O que vem à rede Sara Figueiredo Costa
© Leonardo Cendamo

Le Clézio na primeira pessoa
Uma entrevista com o autor de Estrela Errante a propósito do seu novo livro, um regresso à infância com os olhos postos no presente e nas interrogações sobre o futuro.

A propósito da recente tradução espanhola de Canción de infancia (Lumen), o seu mais recente livro, Jean-Marie Gustave Le Clézio fala ao jornal El Cultural sobre as suas memórias mais antigas, cruzando esses ecos do passado com o mundo tal como o vê hoje. Sobre o livro, o escritor que venceu o Nobel da Literatura em 2008 diz o seguinte: «Este libro es el reflejo de mi vida. Yo nací en Francia a causa de la guerra. Soy una mezcla británica, francesa y africana y tengo dos nacionalidades y dos pasaportes. No tengo realmente la impresión de pertenecer a un Estado, aunque sí a la cultura francesa, en la que me crie. Pero mi identidad es múltiple, como la de mucha gente en estos días.» Já sobre o mundo, Le Clézio assume a melhoria das condições materiais de vida, mas também o impacto das mudanças que deixaram certos lugares irreconhecíveis, demasiado parecidos com todos os outros: «Mi generación vivió una transformación asombrosa, algo que ocurrió en todos los países del mundo en mayor o menor medida debido a la globalización. Por ejemplo, el México de los años 60 y 70 en el que yo viví no tiene nada que ver con el actual, y me imagino que España ha sufrido la misma metamorfosis. El drama reside en que todos estos cambios sociales, aunque muy positivos en lo material, en la mejora de las condiciones de vida, han hecho que la gente se acostumbre a un pensamiento único, a una forma única y uniforme de vivir. Las sociedades modernas pretenden tener una sola voz y silenciar las múltiples. A esto también ha ayudado una uniformización de la cultura de masas, de la prensa, la televisión… Hemos construido sociedades que tienen una voz única y las voces múltiples son cada vez más difíciles de oír.»

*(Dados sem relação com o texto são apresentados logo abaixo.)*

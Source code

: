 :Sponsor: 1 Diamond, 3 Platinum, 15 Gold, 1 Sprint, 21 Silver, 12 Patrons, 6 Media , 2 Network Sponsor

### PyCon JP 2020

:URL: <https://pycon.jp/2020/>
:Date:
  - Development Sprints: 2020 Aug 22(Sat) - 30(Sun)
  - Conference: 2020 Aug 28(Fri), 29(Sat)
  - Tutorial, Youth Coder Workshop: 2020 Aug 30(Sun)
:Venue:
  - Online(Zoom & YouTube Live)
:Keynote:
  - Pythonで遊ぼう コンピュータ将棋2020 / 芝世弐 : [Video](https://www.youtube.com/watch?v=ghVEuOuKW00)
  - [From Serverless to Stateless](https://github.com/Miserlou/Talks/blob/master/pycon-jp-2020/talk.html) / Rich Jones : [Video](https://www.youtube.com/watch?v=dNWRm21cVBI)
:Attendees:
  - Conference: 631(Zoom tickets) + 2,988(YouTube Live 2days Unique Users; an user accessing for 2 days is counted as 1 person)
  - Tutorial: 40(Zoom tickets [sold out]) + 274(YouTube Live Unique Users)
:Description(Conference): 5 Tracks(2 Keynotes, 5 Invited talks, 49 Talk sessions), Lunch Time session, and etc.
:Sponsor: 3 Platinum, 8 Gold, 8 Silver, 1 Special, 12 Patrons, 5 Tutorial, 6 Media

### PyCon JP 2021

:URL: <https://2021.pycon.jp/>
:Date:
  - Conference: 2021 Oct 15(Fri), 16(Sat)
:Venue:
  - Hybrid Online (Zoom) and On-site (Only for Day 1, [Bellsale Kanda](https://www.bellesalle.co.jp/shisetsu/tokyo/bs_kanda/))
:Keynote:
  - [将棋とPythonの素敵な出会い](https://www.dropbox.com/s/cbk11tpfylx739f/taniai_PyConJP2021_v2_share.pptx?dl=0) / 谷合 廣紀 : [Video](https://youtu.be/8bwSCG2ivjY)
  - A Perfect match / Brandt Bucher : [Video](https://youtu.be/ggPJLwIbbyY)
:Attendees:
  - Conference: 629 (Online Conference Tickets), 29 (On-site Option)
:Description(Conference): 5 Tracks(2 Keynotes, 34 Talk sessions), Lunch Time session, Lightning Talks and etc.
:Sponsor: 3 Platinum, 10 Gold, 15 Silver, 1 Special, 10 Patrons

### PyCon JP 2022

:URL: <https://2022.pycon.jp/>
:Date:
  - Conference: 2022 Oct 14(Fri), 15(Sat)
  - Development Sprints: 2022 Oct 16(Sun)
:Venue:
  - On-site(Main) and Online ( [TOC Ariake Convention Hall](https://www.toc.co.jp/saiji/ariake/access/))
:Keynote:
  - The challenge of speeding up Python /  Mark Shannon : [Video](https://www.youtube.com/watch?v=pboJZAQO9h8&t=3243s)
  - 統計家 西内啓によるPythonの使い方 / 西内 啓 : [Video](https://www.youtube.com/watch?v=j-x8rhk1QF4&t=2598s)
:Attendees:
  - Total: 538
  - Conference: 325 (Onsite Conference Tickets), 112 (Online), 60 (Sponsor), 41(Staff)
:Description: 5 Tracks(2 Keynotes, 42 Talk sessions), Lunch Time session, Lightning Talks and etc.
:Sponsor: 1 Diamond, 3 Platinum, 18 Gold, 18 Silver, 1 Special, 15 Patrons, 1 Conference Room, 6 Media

Conduzida por Andrés Seoane, a entrevista parte frequentemente do novo livro do autor para o comentário sobre temas que continuam a marcar a actualidade, da autonomia de certas regiões francesas – como a Bretanha, onde Le Clézio passou a infância – ao processo de escrita, passando pela construção da sua vasta obra literária. Em todos esses temas, não deixa de estar presente o nomadismo que os leitores se habituaram a associar à escrita de Le Clézio, bem como a condição de migrante que o autor continua a reclamar para si, espelhando a solidariedade com todas as pessoas que se deslocam pelo mundo, tantas vezes sem outra alternativa:

«Me considero como el hijo de un inmigrante. Mi padre nació en Isla Mauricio y trabajó toda su vida para el ejército británico. Al final de su vida aceptó vivir en Francia con mi madre, pero tenía que ir a renovar su permiso de residencia cada tres meses y le ponían muchos problemas. Además, yo lo he sido la mayor parte de mi vida, en África, en México… Por eso tengo mucha simpatía por los inmigrantes. Entiendo muy bien lo que buscan en Europa, huyendo de situaciones terribles o persiguiendo una vida mejor. Me parece incomprensible decirle a un ser humano que no tiene derecho a beber el agua y respirar el aire de un país. No se me ocurre nada que lo justifique.»